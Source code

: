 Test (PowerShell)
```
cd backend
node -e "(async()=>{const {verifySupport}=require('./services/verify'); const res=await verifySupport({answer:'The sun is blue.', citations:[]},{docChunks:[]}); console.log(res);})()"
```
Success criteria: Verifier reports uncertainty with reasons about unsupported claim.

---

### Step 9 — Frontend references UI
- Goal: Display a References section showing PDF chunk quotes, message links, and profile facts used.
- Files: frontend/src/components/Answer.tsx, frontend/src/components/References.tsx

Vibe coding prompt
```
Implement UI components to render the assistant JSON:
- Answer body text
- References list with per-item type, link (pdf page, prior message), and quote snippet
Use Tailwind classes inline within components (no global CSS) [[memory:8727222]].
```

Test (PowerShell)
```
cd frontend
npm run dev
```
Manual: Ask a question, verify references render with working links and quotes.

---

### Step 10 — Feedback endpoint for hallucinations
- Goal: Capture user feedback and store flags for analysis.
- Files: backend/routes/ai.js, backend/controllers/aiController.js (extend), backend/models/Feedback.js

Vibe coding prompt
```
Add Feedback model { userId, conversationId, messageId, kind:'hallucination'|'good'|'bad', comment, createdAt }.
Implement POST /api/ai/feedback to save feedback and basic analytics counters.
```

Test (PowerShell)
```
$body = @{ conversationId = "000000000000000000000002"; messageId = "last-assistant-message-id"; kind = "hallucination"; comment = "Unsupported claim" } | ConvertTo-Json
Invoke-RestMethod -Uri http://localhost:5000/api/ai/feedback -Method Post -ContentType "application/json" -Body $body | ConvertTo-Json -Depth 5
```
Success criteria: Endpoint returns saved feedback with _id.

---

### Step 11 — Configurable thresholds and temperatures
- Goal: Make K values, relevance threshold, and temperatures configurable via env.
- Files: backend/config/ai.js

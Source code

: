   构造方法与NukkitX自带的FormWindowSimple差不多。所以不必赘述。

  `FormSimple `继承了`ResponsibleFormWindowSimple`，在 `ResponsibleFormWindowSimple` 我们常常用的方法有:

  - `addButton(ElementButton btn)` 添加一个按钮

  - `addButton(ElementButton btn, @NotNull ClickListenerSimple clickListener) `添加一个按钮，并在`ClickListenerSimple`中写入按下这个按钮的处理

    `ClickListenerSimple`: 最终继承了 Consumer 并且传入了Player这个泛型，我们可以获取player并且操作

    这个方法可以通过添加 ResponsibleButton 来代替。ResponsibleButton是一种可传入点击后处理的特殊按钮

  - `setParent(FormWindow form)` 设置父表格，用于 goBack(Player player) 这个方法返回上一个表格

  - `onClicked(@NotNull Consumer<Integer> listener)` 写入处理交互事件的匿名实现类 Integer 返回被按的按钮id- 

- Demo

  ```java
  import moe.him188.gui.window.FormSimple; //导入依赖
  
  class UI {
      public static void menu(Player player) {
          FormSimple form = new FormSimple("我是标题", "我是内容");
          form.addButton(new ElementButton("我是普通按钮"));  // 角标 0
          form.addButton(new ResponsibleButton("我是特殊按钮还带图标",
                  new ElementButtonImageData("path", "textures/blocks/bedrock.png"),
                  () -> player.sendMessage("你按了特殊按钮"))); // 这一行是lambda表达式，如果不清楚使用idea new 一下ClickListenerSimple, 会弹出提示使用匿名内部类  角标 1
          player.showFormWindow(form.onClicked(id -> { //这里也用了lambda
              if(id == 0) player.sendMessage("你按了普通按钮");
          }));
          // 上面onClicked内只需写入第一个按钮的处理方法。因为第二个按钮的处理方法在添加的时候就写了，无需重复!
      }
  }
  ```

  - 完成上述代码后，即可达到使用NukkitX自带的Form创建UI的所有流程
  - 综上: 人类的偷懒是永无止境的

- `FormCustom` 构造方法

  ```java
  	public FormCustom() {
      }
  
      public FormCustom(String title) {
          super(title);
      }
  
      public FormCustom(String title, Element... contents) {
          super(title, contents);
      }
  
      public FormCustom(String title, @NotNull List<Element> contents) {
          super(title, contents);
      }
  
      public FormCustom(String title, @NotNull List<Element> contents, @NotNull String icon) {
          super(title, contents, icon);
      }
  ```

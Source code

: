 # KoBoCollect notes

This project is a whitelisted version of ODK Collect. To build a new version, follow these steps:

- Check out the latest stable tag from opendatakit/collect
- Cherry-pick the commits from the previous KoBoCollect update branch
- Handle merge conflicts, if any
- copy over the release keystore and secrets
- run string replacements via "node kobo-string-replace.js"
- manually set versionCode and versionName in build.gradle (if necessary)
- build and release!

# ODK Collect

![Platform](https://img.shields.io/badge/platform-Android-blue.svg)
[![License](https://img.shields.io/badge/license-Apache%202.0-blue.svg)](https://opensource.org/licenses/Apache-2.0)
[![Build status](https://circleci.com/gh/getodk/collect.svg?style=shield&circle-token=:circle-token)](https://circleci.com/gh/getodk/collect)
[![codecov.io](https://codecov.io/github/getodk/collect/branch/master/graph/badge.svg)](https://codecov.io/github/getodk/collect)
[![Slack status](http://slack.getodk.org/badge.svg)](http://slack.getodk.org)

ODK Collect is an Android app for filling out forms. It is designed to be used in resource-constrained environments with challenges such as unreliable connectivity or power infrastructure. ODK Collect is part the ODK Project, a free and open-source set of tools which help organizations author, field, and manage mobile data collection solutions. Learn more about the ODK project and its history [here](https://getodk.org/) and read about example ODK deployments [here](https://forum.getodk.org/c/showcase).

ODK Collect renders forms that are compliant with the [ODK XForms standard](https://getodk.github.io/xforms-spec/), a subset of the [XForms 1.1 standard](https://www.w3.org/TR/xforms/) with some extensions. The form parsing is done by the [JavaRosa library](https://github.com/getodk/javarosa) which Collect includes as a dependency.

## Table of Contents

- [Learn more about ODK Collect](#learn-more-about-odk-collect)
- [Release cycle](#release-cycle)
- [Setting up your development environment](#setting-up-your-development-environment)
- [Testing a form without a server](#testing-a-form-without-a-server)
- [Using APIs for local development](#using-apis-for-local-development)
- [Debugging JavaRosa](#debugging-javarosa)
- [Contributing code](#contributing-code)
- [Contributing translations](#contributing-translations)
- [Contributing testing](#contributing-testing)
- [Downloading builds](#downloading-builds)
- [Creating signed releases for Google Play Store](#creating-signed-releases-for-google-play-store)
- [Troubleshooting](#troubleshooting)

+++

▶ **What to do**: Your task is to transcribe all of the entries word for word.

▶ **Result**:
Source code

: Test (PowerShell)
```
cd backend
node -e "(async()=>{const {verifySupport}=require('./services/verify'); const res=await verifySupport({answer:'The sun is blue.', citations:[]},{docChunks:[]}); console.log(res);})()"
```
Success criteria: Verifier reports uncertainty with reasons about unsupported claim.

---

### Step 9 — Frontend references UI
- Goal: Display a References section showing PDF chunk quotes, message links, and profile facts used.
- Files: frontend/src/components/Answer.tsx, frontend/src/components/References.tsx

Vibe coding prompt
```
Implement UI components to render the assistant JSON:
- Answer body text
- References list with per-item type, link (pdf page, prior message), and quote snippet
Use Tailwind classes inline within components (no global CSS) [[memory:8727222]].
```

Test (PowerShell)
```
cd frontend
npm run dev
```
Manual: Ask a question, verify references render with working links and quotes.

---

### Step 10 — Feedback endpoint for hallucinations
- Goal: Capture user feedback and store flags for analysis.
- Files: backend/routes/ai.js, backend/controllers/aiController.js (extend), backend/models/Feedback.js

Vibe coding prompt
```
Add Feedback model { userId, conversationId, messageId, kind:'hallucination'|'good'|'bad', comment, createdAt }.
Implement POST /api/ai/feedback to save feedback and basic analytics counters.
```

Test (PowerShell)
```
$body = @{ conversationId = "000000000000000000000002"; messageId = "last-assistant-message-id"; kind = "hallucination"; comment = "Unsupported claim" } | ConvertTo-Json
Invoke-RestMethod -Uri http://localhost:5000/api/ai/feedback -Method Post -ContentType "application/json" -Body $body | ConvertTo-Json -Depth 5
```
Success criteria: Endpoint returns saved feedback with _id.

---

### Step 11 — Configurable thresholds and temperatures
- Goal: Make K values, relevance threshold, and temperatures configurable via env.
- Files: backend/config/ai.js

Source code

:   构造方法与NukkitX自带的FormWindowSimple差不多。所以不必赘述。

  `FormSimple `继承了`ResponsibleFormWindowSimple`，在 `ResponsibleFormWindowSimple` 我们常常用的方法有:

  - `addButton(ElementButton btn)` 添加一个按钮

  - `addButton(ElementButton btn, @NotNull ClickListenerSimple clickListener) `添加一个按钮，并在`ClickListenerSimple`中写入按下这个按钮的处理

    `ClickListenerSimple`: 最终继承了 Consumer 并且传入了Player这个泛型，我们可以获取player并且操作

    这个方法可以通过添加 ResponsibleButton 来代替。ResponsibleButton是一种可传入点击后处理的特殊按钮

  - `setParent(FormWindow form)` 设置父表格，用于 goBack(Player player) 这个方法返回上一个表格

  - `onClicked(@NotNull Consumer<Integer> listener)` 写入处理交互事件的匿名实现类 Integer 返回被按的按钮id- 

- Demo

  ```java
  import moe.him188.gui.window.FormSimple; //导入依赖
  
  class UI {
      public static void menu(Player player) {
          FormSimple form = new FormSimple("我是标题", "我是内容");
          form.addButton(new ElementButton("我是普通按钮"));  // 角标 0
          form.addButton(new ResponsibleButton("我是特殊按钮还带图标",
                  new ElementButtonImageData("path", "textures/blocks/bedrock.png"),
                  () -> player.sendMessage("你按了特殊按钮"))); // 这一行是lambda表达式，如果不清楚使用idea new 一下ClickListenerSimple, 会弹出提示使用匿名内部类  角标 1
          player.showFormWindow(form.onClicked(id -> { //这里也用了lambda
              if(id == 0) player.sendMessage("你按了普通按钮");
          }));
          // 上面onClicked内只需写入第一个按钮的处理方法。因为第二个按钮的处理方法在添加的时候就写了，无需重复!
      }
  }
  ```

  - 完成上述代码后，即可达到使用NukkitX自带的Form创建UI的所有流程
  - 综上: 人类的偷懒是永无止境的

- `FormCustom` 构造方法

  ```java
  	public FormCustom() {
      }
  
      public FormCustom(String title) {
          super(title);
      }
  
      public FormCustom(String title, Element... contents) {
          super(title, contents);
      }
  
      public FormCustom(String title, @NotNull List<Element> contents) {
          super(title, contents);
      }
  
      public FormCustom(String title, @NotNull List<Element> contents, @NotNull String icon) {
          super(title, contents, icon);
      }
  ```

Source code

: # KoBoCollect notes

This project is a whitelisted version of ODK Collect. To build a new version, follow these steps:

- Check out the latest stable tag from opendatakit/collect
- Cherry-pick the commits from the previous KoBoCollect update branch
- Handle merge conflicts, if any
- copy over the release keystore and secrets
- run string replacements via "node kobo-string-replace.js"
- manually set versionCode and versionName in build.gradle (if necessary)
- build and release!

# ODK Collect

![Platform](https://img.shields.io/badge/platform-Android-blue.svg)
[![License](https://img.shields.io/badge/license-Apache%202.0-blue.svg)](https://opensource.org/licenses/Apache-2.0)
[![Build status](https://circleci.com/gh/getodk/collect.svg?style=shield&circle-token=:circle-token)](https://circleci.com/gh/getodk/collect)
[![codecov.io](https://codecov.io/github/getodk/collect/branch/master/graph/badge.svg)](https://codecov.io/github/getodk/collect)
[![Slack status](http://slack.getodk.org/badge.svg)](http://slack.getodk.org)

ODK Collect is an Android app for filling out forms. It is designed to be used in resource-constrained environments with challenges such as unreliable connectivity or power infrastructure. ODK Collect is part the ODK Project, a free and open-source set of tools which help organizations author, field, and manage mobile data collection solutions. Learn more about the ODK project and its history [here](https://getodk.org/) and read about example ODK deployments [here](https://forum.getodk.org/c/showcase).

ODK Collect renders forms that are compliant with the [ODK XForms standard](https://getodk.github.io/xforms-spec/), a subset of the [XForms 1.1 standard](https://www.w3.org/TR/xforms/) with some extensions. The form parsing is done by the [JavaRosa library](https://github.com/getodk/javarosa) which Collect includes as a dependency.

## Table of Contents

- [Learn more about ODK Collect](#learn-more-about-odk-collect)
- [Release cycle](#release-cycle)
- [Setting up your development environment](#setting-up-your-development-environment)
- [Testing a form without a server](#testing-a-form-without-a-server)
- [Using APIs for local development](#using-apis-for-local-development)
- [Debugging JavaRosa](#debugging-javarosa)
- [Contributing code](#contributing-code)
- [Contributing translations](#contributing-translations)
- [Contributing testing](#contributing-testing)
- [Downloading builds](#downloading-builds)
- [Creating signed releases for Google Play Store](#creating-signed-releases-for-google-play-store)
- [Troubleshooting](#troubleshooting)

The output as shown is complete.